_Data for processing_:
------------------------------------------------------------

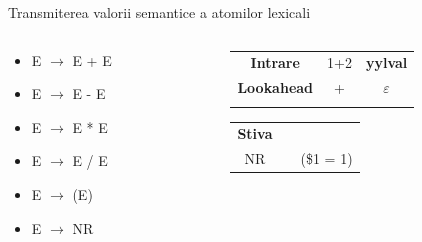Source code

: \documentclass[pdf]{beamer}
\begin{document}
\begin{frame}{Transmiterea valorii semantice a atomilor lexicali}
\begin{columns}
\begin{column}{0.5\textwidth}
\begin{itemize}
	\item
	E $\rightarrow$ E + E

	\item
	E $\rightarrow$ E - E

	\item
	E $\rightarrow$ E * E

	\item
	E $\rightarrow$ E / E

	\item
	E $\rightarrow$ (E)

	\item
	E $\rightarrow$ NR

\end{itemize}
\end{column}

\begin{column}{0.4\textwidth}

\begin{tabular}{ccc|} \cline{1-3}
\multicolumn{1}{|c}{\textbf{Intrare}} & {1+2} & {\textbf{yylval}} \\ \cline{1-3}
\multicolumn{1}{|c}{\textbf{Lookahead}} & + & $\varepsilon$ \\ \cline{1-3} \\
\end{tabular}
\begin{tabular}{cc|c|}
\cline{1-1}
\multicolumn{1}{|c|}{\textbf{Stiva}} & \hspace{0.75cm}\\
\multicolumn{1}{|c|}{NR} & \hspace{0.75cm} & (\$1 = 1)\\
\cline{1-1}
\end{tabular}

\end{column}
\end{columns}
\end{frame}
\end{document}
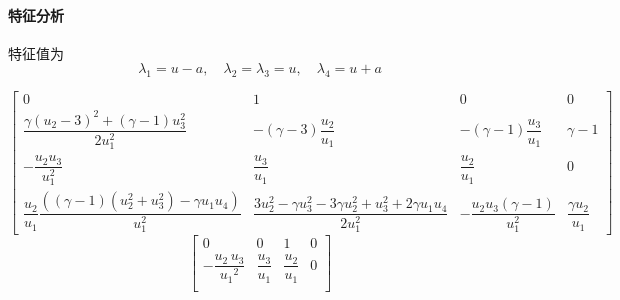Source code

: \documentclass{book}
\begin{document}
\begin{example}
\begin{example}{}{}
\begin{example}
\begin{example}
\begin{example}
\begin{example}
\begin{example}{}{}
\paragraph{特征分析}
特征值为
\begin{equation}
    \lambda_{1}=u-a, \quad \lambda_{2}=\lambda_{3}=u, \quad \lambda_{4}=u+a
\end{equation}

\begin{equation}
    \begin{bmatrix}
        0                                                                                                & 1                                                                                                   & 0                                         & 0                           \\
        \dfrac{\gamma (u_{2}-3)^{2}+(\gamma-1) u_{3}^{2}}{2 u_{1}^{2}}                                   & -(\gamma-3)\dfrac{u_{2}}{u_{1}}                                                                     & -(\gamma-1)\dfrac{u_{3}}{u_{1}}           & \gamma-1                    \\
        -\dfrac{u_{2} u_{3}}{u_{1}^{2}}                                                                  & \dfrac{u_{3}}{u_{1}}                                                                                & \dfrac{u_{2}}{u_{1}}                      & 0                           \\
        \dfrac{u_{2}}{u_1}\dfrac{\left((\gamma-1)(u_{2}^{2}+u_3^2)-\gamma u_{1} u_{4}\right)}{u_{1}^{2}} & \dfrac{3 u_{2}^{2}-\gamma u_{3}^{2}-3 \gamma u_{2}^{2}+u_{3}^{2}+2 \gamma u_{1} u_{4}}{2 u_{1}^{2}} & -\dfrac{u_{2} u_{3}(\gamma-1)}{u_{1}^{2}} & \dfrac{\gamma u_{2}}{u_{1}}
    \end{bmatrix}
\end{equation}
\begin{equation}
    \begin{bmatrix}
        0                                                                                             & 0                                                        & 1                                                                                       & 0                           \\
        -\dfrac{u_2 \,u_3 }{{u_1 }^2 }                                                                & \dfrac{u_3 }{u_1 }                                       & \dfrac{u_2 }{u_1 }                                                                      & 0                           \\

\end{bmatrix}
\end{equation}
\end{example}
\end{example}
\end{example}
\end{example}
\end{example}
\end{example}
\end{example}
\end{document}
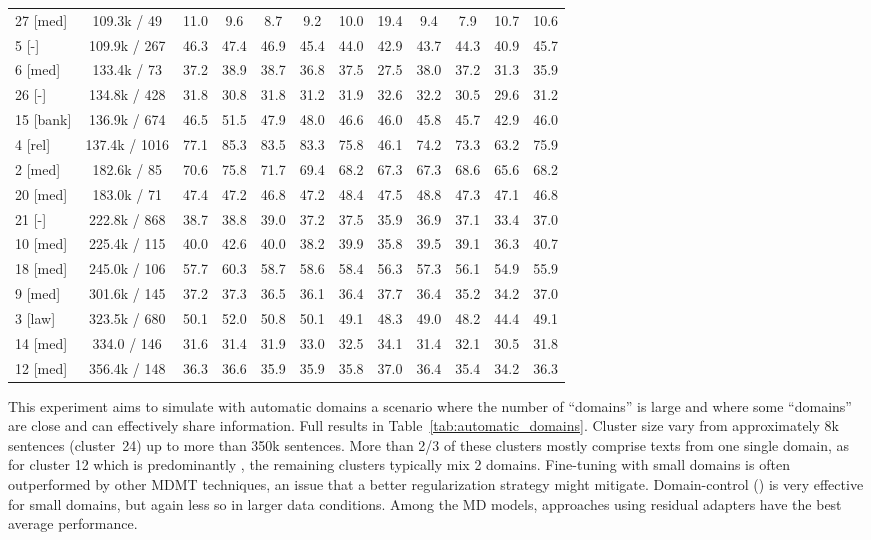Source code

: \begin{table*}[t]
\begin{tabular}{|p{1.3cm}|*{11}{c|}}
27 \hfill [med]&109.3k / 49&11.0&9.6&8.7&9.2&10.0&19.4&9.4&7.9&10.7&10.6 \\
5 \hfill [-]&109.9k / 267&46.3&47.4&46.9&45.4&44.0&42.9&43.7&44.3&40.9&45.7 \\
6 \hfill [med]&133.4k / 73&37.2&38.9&38.7&36.8&37.5&27.5&38.0&37.2&31.3&35.9 \\
26 \hfill [-]&134.8k / 428&31.8&30.8&31.8&31.2&31.9&32.6&32.2&30.5&29.6&31.2 \\
15 \hfill [bank]&136.9k / 674&46.5&51.5&47.9&48.0&46.6&46.0&45.8&45.7&42.9&46.0 \\
4 \hfill [rel]&137.4k / 1016&77.1&85.3&83.5&83.3&75.8&46.1&74.2&73.3&63.2&75.9 \\
2 \hfill [med]&182.6k / 85&70.6&75.8&71.7&69.4&68.2&67.3&67.3&68.6&65.6&68.2 \\
20 \hfill [med]&183.0k / 71&47.4&47.2&46.8&47.2&48.4&47.5&48.8&47.3&47.1&46.8 \\
21 \hfill [-]&222.8k / 868&38.7&38.8&39.0&37.2&37.5&35.9&36.9&37.1&33.4&37.0 \\
10 \hfill [med]&225.4k / 115&40.0&42.6&40.0&38.2&39.9&35.8&39.5&39.1&36.3&40.7 \\
18 \hfill [med]&245.0k / 106&57.7&60.3&58.7&58.6&58.4&56.3&57.3&56.1&54.9&55.9 \\
9 \hfill [med]&301.6k / 145&37.2&37.3&36.5&36.1&36.4&37.7&36.4&35.2&34.2&37.0 \\
3 \hfill [law]&323.5k / 680&50.1&52.0&50.8&50.1&49.1&48.3&49.0&48.2&44.4&49.1 \\
14 \hfill [med]&334.0 / 146&31.6&31.4&31.9&33.0&32.5&34.1&31.4&32.1&30.5&31.8 \\
12 \hfill [med]&356.4k / 148&36.3&36.6&35.9&35.9&35.8&37.0&36.4&35.4&34.2&36.3 \\ \hline
  \end{tabular}
  \caption{Complete results for the experiments with automatic domains. For each cluster, we report: the majority domain when one domain accounts for more than 75\% of the class; training and test sizes; and BLEU scores obtained with the various systems used in this study. Most test sets are too small to report significance tests.}
  \label{tab:automatic_domains}
\end{table*}

This experiment aims to simulate with automatic domains a scenario where the number of ``domains'' is large and where some ``domains'' are close and can effectively share information. Full results in Table~\ref{tab:automatic_domains}. Cluster size vary from approximately 8k sentences (cluster~24) up to more than 350k sentences. More than 2/3 of these clusters mostly comprise texts from one single domain, as for cluster 12 which is predominantly , the remaining clusters typically mix 2 domains. Fine-tuning with small domains is often outperformed by other MDMT techniques, an issue that a better regularization strategy might mitigate. Domain-control () is very effective for small domains, but again less so in larger data conditions. Among the MD models, approaches using residual adapters have the best average performance.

------------------------------------------------------------

_Task objective_:
In the printed copy, the material above must appear unchanged and without its pictures.

_Answer section_:
Source code

: \documentclass[pdf]{beamer}
\begin{document}
\begin{frame}{Transmiterea valorii semantice a atomilor lexicali}
\begin{columns}
\begin{column}{0.5\textwidth}
\begin{itemize}
	\item
	E $\rightarrow$ E + E

	\item
	E $\rightarrow$ E - E

	\item
	E $\rightarrow$ E * E

	\item
	E $\rightarrow$ E / E

	\item
	E $\rightarrow$ (E)

	\item
	E $\rightarrow$ NR

\end{itemize}
\end{column}

\begin{column}{0.4\textwidth}

\begin{tabular}{ccc|} \cline{1-3}
\multicolumn{1}{|c}{\textbf{Intrare}} & {1+2} & {\textbf{yylval}} \\ \cline{1-3}
\multicolumn{1}{|c}{\textbf{Lookahead}} & + & $\varepsilon$ \\ \cline{1-3} \\
\end{tabular}
\begin{tabular}{cc|c|}
\cline{1-1}
\multicolumn{1}{|c|}{\textbf{Stiva}} & \hspace{0.75cm}\\
\multicolumn{1}{|c|}{NR} & \hspace{0.75cm} & (\$1 = 1)\\
\cline{1-1}
\end{tabular}

\end{column}
\end{columns}
\end{frame}
\end{document}
Source code

: \documentclass{book}
\begin{document}
\begin{example}
\begin{example}{}{}
\begin{example}
\begin{example}
\begin{example}
\begin{example}
\begin{example}{}{}
\paragraph{特征分析}
特征值为
\begin{equation}
    \lambda_{1}=u-a, \quad \lambda_{2}=\lambda_{3}=u, \quad \lambda_{4}=u+a
\end{equation}

\begin{equation}
    \begin{bmatrix}
        0                                                                                                & 1                                                                                                   & 0                                         & 0                           \\
        \dfrac{\gamma (u_{2}-3)^{2}+(\gamma-1) u_{3}^{2}}{2 u_{1}^{2}}                                   & -(\gamma-3)\dfrac{u_{2}}{u_{1}}                                                                     & -(\gamma-1)\dfrac{u_{3}}{u_{1}}           & \gamma-1                    \\
        -\dfrac{u_{2} u_{3}}{u_{1}^{2}}                                                                  & \dfrac{u_{3}}{u_{1}}                                                                                & \dfrac{u_{2}}{u_{1}}                      & 0                           \\
        \dfrac{u_{2}}{u_1}\dfrac{\left((\gamma-1)(u_{2}^{2}+u_3^2)-\gamma u_{1} u_{4}\right)}{u_{1}^{2}} & \dfrac{3 u_{2}^{2}-\gamma u_{3}^{2}-3 \gamma u_{2}^{2}+u_{3}^{2}+2 \gamma u_{1} u_{4}}{2 u_{1}^{2}} & -\dfrac{u_{2} u_{3}(\gamma-1)}{u_{1}^{2}} & \dfrac{\gamma u_{2}}{u_{1}}
    \end{bmatrix}
\end{equation}
\begin{equation}
    \begin{bmatrix}
        0                                                                                             & 0                                                        & 1                                                                                       & 0                           \\
        -\dfrac{u_2 \,u_3 }{{u_1 }^2 }                                                                & \dfrac{u_3 }{u_1 }                                       & \dfrac{u_2 }{u_1 }                                                                      & 0                           \\

\end{bmatrix}
\end{equation}
\end{example}
\end{example}
\end{example}
\end{example}
\end{example}
\end{example}
\end{example}
\end{document}
Source code

: \begin{table*}[t]
\begin{tabular}{|p{1.3cm}|*{11}{c|}}
27 \hfill [med]&109.3k / 49&11.0&9.6&8.7&9.2&10.0&19.4&9.4&7.9&10.7&10.6 \\
5 \hfill [-]&109.9k / 267&46.3&47.4&46.9&45.4&44.0&42.9&43.7&44.3&40.9&45.7 \\
6 \hfill [med]&133.4k / 73&37.2&38.9&38.7&36.8&37.5&27.5&38.0&37.2&31.3&35.9 \\
26 \hfill [-]&134.8k / 428&31.8&30.8&31.8&31.2&31.9&32.6&32.2&30.5&29.6&31.2 \\
15 \hfill [bank]&136.9k / 674&46.5&51.5&47.9&48.0&46.6&46.0&45.8&45.7&42.9&46.0 \\
4 \hfill [rel]&137.4k / 1016&77.1&85.3&83.5&83.3&75.8&46.1&74.2&73.3&63.2&75.9 \\
2 \hfill [med]&182.6k / 85&70.6&75.8&71.7&69.4&68.2&67.3&67.3&68.6&65.6&68.2 \\
20 \hfill [med]&183.0k / 71&47.4&47.2&46.8&47.2&48.4&47.5&48.8&47.3&47.1&46.8 \\
21 \hfill [-]&222.8k / 868&38.7&38.8&39.0&37.2&37.5&35.9&36.9&37.1&33.4&37.0 \\
10 \hfill [med]&225.4k / 115&40.0&42.6&40.0&38.2&39.9&35.8&39.5&39.1&36.3&40.7 \\
18 \hfill [med]&245.0k / 106&57.7&60.3&58.7&58.6&58.4&56.3&57.3&56.1&54.9&55.9 \\
9 \hfill [med]&301.6k / 145&37.2&37.3&36.5&36.1&36.4&37.7&36.4&35.2&34.2&37.0 \\
3 \hfill [law]&323.5k / 680&50.1&52.0&50.8&50.1&49.1&48.3&49.0&48.2&44.4&49.1 \\
14 \hfill [med]&334.0 / 146&31.6&31.4&31.9&33.0&32.5&34.1&31.4&32.1&30.5&31.8 \\
12 \hfill [med]&356.4k / 148&36.3&36.6&35.9&35.9&35.8&37.0&36.4&35.4&34.2&36.3 \\ \hline
  \end{tabular}
  \caption{Complete results for the experiments with automatic domains. For each cluster, we report: the majority domain when one domain accounts for more than 75\% of the class; training and test sizes; and BLEU scores obtained with the various systems used in this study. Most test sets are too small to report significance tests.}
  \label{tab:automatic_domains}
\end{table*}

This experiment aims to simulate with automatic domains a scenario where the number of ``domains'' is large and where some ``domains'' are close and can effectively share information. Full results in Table~\ref{tab:automatic_domains}. Cluster size vary from approximately 8k sentences (cluster~24) up to more than 350k sentences. More than 2/3 of these clusters mostly comprise texts from one single domain, as for cluster 12 which is predominantly , the remaining clusters typically mix 2 domains. Fine-tuning with small domains is often outperformed by other MDMT techniques, an issue that a better regularization strategy might mitigate. Domain-control () is very effective for small domains, but again less so in larger data conditions. Among the MD models, approaches using residual adapters have the best average performance.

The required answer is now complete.